== To do ==
Return all lines from the listing below in which "Ensure" appears.

Top of Provided information

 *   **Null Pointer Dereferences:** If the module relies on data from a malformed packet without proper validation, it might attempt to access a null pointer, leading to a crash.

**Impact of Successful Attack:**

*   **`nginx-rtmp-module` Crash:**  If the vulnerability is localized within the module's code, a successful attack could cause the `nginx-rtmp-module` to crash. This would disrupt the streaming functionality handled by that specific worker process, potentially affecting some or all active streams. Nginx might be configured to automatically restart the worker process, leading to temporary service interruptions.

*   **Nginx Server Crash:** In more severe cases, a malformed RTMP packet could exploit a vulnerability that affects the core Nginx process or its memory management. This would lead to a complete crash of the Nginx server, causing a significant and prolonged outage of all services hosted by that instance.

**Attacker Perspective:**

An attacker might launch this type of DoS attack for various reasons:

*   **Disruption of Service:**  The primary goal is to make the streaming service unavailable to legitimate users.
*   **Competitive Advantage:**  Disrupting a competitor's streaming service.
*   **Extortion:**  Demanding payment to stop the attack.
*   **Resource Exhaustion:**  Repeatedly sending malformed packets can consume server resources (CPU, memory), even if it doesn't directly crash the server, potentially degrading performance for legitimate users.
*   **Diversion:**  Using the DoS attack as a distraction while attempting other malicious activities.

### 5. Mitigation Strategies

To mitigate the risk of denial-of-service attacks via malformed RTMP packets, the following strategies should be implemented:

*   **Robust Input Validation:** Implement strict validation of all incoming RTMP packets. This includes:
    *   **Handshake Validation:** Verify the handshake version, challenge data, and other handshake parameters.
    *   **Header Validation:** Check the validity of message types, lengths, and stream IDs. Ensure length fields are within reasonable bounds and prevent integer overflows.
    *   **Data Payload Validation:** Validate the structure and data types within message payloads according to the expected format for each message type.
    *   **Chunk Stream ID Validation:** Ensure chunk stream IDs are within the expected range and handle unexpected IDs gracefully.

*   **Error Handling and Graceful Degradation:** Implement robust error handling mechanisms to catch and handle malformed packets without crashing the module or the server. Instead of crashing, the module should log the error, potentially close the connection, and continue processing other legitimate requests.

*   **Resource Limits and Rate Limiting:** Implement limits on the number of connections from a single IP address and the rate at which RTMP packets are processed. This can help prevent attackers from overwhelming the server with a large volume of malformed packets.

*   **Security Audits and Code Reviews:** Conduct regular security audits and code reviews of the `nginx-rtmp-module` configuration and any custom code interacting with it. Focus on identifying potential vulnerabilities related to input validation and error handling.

Bottom of Provided information

== Solution to this problem ==
    *   **Header Validation:** Check the validity of message types, lengths, and stream IDs. Ensure length fields are within reasonable bounds and prevent integer overflows.
    *   **Chunk Stream ID Validation:** Ensure chunk stream IDs are within the expected range and handle unexpected IDs gracefully.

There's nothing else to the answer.